- [Supplied entries]:

┄┄┄┄┄┄

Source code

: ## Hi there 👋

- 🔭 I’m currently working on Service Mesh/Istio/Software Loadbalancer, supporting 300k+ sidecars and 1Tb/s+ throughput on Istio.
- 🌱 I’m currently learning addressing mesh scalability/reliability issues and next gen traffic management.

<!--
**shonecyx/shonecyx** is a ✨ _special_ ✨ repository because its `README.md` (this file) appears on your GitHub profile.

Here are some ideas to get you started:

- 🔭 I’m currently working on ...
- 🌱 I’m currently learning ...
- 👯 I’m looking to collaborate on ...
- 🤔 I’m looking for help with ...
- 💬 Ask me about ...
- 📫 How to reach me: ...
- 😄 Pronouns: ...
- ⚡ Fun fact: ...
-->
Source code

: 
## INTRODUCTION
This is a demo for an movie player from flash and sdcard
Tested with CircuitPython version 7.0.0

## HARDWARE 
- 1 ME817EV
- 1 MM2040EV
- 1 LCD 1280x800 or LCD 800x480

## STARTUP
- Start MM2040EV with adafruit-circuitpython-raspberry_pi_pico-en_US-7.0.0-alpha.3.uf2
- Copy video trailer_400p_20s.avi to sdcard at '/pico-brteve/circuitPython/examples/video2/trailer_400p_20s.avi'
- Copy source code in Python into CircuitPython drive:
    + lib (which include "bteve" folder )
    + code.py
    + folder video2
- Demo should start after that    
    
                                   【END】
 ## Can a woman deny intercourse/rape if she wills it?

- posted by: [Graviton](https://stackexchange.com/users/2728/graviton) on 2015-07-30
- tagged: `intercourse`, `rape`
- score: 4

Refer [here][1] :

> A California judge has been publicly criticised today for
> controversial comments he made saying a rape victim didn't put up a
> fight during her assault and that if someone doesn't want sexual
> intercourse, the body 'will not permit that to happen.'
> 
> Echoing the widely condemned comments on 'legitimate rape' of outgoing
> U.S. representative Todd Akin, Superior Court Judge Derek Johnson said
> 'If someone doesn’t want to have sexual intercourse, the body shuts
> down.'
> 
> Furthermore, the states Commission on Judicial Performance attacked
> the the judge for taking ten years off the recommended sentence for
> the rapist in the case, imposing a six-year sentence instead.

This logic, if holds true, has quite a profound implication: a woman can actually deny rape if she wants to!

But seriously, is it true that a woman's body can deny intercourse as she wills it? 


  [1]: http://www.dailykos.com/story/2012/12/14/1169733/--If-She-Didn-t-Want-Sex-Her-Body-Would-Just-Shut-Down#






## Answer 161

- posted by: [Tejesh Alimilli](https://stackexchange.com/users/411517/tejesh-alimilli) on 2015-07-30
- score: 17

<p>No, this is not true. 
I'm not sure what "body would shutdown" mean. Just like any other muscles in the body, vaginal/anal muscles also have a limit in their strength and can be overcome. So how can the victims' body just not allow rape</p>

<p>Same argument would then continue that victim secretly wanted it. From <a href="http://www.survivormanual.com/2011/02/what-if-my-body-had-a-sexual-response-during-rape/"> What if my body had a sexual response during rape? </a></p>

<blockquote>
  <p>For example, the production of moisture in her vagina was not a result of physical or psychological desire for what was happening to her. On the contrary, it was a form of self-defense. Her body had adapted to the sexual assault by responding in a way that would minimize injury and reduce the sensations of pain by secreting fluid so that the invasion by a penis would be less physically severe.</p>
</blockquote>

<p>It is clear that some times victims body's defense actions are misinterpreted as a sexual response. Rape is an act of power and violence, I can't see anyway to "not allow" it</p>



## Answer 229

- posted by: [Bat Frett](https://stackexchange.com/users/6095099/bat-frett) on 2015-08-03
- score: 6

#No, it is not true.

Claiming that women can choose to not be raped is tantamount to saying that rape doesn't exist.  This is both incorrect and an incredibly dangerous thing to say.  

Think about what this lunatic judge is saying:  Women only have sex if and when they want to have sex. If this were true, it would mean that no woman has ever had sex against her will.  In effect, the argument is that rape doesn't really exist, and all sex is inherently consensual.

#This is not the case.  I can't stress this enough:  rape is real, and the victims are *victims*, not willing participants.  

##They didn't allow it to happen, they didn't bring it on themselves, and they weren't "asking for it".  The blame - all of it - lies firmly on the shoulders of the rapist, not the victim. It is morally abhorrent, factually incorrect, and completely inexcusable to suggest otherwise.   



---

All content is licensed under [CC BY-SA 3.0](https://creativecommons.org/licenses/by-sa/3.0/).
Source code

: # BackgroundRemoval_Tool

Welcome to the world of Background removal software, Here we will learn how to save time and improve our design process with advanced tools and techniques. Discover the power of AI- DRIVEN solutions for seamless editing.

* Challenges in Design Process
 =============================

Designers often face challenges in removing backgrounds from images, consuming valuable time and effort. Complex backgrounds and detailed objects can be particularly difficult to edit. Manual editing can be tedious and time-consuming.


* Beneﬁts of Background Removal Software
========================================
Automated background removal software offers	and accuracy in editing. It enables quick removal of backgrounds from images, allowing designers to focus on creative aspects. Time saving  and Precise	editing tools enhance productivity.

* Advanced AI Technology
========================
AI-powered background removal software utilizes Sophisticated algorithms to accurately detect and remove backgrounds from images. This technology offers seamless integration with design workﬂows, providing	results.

┄┄┄┄┄┄

- [Action item]: Report, with no additional words, how many lines in the records above contain the word "incorrect".

- [Solution]: 2